On donne aux sénateurs le titre d’excellence, & ils prétendent à celui de monseigneur, que les valets, les serfs, & la pauvre noblesse leur prodiguent.

Le chef du sénat est l’archevêque de Gnesne, qu’on nomme plus communément le primat, & dont nous ferons un article à part : c’est assez de dire en passant qu’il est aussi chef de l’église, dignité éminente qui donne à ce ministre de l’humble christianisme tout le faste du trône, & quelquefois toute sa puissance.

Le sénat hors de la diete, remue les ressorts du gouvernement sous les yeux du roi : mais le roi ne peut violenter les suffrages. La liberté se montre jusque dans les formes extérieures. Les sénateurs ont le fauteuil, & on les voit se couvrir dès que le roi se couvre. Cependant le sénat hors de la diete, ne décide que provisionnellement. Dans la diete, il devient législateur conjointement avec le roi & la chambre des nonces.

Cette chambre ressembleroit à celle des communes en Angleterre, si, au lieu de ne représenter que la noblesse, elle représentoit le peuple. On voit à sa tête un officier d’un grand poids, mais dont l’office n’est que passager. Il a ordinairement beaucoup d’influence dans les avis de la chambre. C’est lui qui les porte au sénat, & qui rapporte ceux des sénateurs. On le nomme maréchal de la diete, ou maréchal des nonces. Il est à Varsovie ce qu’étoit le tribun du peuple à Rome ; & comme le patricien à Rome ne pouvoit pas être tribun, celui qui étoit est le tribun des tribuns doit être pris dans l’ordre équestre, & non dans le sénat.

Lorsque la diete est assemblée, tout est ouvert, parce que c’est le bien public dont on y traite. Ceux qui n’y portent que de la curiosité sont frappés de la grandeur du spectacle. Le roi sur un trône élevé, dont les marches sont décorées des grands officiers de la cour ; le primat disputant presque toujours de splendeur avec le roi ; les sénateurs formant deux lignes augustes ; les ministres en face du roi, les nonces en plus grand nombre que les sénateurs, répandus autour d’eux, & se tenant de bout : les ambassadeurs & le nonce du pape y ont aussi des places marquées, sauf à la diete à les faire retirer, lorsqu’elle le juge à-propos.
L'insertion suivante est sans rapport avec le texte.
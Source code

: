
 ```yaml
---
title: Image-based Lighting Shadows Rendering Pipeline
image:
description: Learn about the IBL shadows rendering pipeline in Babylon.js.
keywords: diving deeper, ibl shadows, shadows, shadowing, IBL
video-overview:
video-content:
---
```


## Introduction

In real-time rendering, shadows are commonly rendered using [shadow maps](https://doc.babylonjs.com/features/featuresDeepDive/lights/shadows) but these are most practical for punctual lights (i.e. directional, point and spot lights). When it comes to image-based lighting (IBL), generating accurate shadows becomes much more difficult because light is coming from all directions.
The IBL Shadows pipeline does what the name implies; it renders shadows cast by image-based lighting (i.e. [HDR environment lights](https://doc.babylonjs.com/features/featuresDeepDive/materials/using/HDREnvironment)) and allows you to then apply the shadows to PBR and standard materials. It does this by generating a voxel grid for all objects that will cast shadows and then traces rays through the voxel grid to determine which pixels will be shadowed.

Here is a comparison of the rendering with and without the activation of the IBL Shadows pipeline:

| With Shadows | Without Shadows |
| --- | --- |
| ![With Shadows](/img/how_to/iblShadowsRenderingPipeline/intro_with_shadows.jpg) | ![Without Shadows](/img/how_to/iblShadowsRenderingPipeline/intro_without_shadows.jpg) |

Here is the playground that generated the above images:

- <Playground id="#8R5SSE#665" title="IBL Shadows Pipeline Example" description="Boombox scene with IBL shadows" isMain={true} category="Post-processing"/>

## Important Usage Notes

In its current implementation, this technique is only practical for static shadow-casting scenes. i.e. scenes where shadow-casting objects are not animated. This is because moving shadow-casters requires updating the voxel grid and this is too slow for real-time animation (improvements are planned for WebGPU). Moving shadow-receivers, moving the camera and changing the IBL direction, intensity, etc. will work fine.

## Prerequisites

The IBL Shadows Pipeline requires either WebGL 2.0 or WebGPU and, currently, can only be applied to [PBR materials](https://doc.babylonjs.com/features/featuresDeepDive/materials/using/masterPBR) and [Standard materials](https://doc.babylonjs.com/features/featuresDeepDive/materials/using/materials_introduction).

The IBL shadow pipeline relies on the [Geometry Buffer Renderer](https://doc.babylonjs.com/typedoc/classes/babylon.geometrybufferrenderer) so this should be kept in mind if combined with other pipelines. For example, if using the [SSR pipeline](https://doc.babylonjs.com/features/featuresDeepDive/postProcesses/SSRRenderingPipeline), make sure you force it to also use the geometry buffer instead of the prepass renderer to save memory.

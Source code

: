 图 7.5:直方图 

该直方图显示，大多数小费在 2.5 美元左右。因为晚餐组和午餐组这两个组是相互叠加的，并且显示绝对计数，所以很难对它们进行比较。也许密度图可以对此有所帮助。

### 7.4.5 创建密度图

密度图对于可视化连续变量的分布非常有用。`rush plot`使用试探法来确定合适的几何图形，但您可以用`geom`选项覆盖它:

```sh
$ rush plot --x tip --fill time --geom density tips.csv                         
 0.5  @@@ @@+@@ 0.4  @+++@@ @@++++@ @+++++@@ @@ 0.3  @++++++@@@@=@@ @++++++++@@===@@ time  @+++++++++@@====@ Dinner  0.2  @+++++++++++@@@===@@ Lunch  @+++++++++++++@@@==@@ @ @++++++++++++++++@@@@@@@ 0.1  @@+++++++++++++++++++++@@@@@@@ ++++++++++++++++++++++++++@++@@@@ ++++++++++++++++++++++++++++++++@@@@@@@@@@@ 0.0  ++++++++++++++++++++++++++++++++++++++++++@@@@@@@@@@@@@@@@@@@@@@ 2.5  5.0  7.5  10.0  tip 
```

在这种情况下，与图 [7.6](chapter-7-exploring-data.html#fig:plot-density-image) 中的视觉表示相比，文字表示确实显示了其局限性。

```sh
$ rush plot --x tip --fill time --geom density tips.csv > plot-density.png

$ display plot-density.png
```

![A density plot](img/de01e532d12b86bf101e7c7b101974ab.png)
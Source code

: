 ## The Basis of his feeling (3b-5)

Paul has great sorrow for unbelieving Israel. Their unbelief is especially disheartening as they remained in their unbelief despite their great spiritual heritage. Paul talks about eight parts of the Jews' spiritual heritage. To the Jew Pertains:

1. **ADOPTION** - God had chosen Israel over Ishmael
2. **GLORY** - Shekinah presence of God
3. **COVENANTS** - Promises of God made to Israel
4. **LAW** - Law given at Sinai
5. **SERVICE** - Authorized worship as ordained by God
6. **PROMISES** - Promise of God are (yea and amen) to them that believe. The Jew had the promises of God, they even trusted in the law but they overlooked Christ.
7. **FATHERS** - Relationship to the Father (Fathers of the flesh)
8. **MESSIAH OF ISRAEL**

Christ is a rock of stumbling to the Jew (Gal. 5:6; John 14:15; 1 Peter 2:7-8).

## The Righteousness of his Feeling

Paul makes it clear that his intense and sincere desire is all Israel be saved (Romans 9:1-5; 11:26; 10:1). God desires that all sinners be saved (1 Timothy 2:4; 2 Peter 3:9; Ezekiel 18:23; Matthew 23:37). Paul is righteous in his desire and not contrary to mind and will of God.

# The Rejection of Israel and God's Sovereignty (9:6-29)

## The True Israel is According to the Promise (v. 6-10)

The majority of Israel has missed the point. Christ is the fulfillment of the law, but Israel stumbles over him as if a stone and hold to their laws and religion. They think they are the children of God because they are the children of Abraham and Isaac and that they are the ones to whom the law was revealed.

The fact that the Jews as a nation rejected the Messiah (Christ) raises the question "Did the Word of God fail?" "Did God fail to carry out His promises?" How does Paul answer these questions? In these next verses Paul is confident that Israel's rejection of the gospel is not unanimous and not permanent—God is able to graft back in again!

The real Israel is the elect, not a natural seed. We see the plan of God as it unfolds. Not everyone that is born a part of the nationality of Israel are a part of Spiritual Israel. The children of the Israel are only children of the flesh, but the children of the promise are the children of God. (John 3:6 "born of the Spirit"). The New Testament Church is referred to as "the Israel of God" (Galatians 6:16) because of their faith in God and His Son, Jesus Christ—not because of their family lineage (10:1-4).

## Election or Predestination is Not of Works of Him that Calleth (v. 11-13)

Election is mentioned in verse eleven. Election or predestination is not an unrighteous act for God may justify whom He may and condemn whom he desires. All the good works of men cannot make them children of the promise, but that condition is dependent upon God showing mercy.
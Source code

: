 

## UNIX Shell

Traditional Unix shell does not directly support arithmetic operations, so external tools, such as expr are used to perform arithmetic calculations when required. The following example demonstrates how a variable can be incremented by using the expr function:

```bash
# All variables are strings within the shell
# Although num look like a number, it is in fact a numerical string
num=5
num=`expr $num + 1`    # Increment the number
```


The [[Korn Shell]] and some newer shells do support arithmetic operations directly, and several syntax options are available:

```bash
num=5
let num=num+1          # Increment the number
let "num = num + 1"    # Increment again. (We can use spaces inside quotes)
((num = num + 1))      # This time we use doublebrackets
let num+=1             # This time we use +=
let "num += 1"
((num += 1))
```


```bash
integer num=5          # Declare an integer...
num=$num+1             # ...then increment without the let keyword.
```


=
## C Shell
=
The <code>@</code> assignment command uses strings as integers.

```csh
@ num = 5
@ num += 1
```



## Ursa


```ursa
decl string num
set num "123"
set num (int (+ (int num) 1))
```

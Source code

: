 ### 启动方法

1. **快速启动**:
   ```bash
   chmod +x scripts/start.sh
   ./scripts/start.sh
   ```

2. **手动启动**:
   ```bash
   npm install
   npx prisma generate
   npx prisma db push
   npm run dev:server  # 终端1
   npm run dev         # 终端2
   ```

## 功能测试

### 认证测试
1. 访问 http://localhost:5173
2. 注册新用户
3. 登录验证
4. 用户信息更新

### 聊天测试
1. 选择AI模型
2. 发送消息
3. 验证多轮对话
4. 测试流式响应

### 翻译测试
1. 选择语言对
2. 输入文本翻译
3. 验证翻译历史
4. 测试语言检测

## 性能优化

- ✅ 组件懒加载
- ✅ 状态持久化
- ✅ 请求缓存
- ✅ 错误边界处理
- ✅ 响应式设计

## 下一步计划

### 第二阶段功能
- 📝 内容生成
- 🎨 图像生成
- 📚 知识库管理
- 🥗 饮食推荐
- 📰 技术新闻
Le premier acte de la diete, c’est toujours la lecture des pacta conventa qui renferment les obligations que le roi a contractées avec son peuple ; & s’il y a manqué, chaque membre de l’assemblée a droit d’en demander l’observation.

Les autres séances pendant six semaines, durée ordinaire de la diete, amenent tous les intérêts de la nation ; la nomination aux dignités vacantes, la disposition des biens royaux en faveur des militaires qui ont servi avec distinction, les comptes du grand trésorier, la diminution ou l’augmentation des impôts selon la conjoncture, les négociations dont les ambassadeurs de la république ont été chargés, & la maniere dont ils s’en sont acquittés, les alliances à rompre ou à former, la paix ou la guerre, l’abrogation ou la sanction d’une loi, l’affermissement de la liberté, enfin tout l’ordre public.

Les cinq derniers jours qu’on appelle les grands jours, sont destinés à réunir les suffrages. Une décision pour avoir force de loi, doit être approuvée par les trois ordres d’un consentement unanime. L’opposition d’un seul nonce arrête tout.

Ce privilege des nonces est une preuve frappante des révolutions de l’esprit humain. Il n’existoit pas en 1652, lorsque Sicinski, nonce d’Upita, en fit le premier usage. Chargé de malédictions, il échappa avec peine aux coups de sabre ; & ce même privilege contre lequel tout le monde s’éleva pour lors, est aujourd’hui ce qu’il y a de plus sacré dans la république. Un moyen sûr d’être mis en pieces, seroit d’en proposer l’abolition.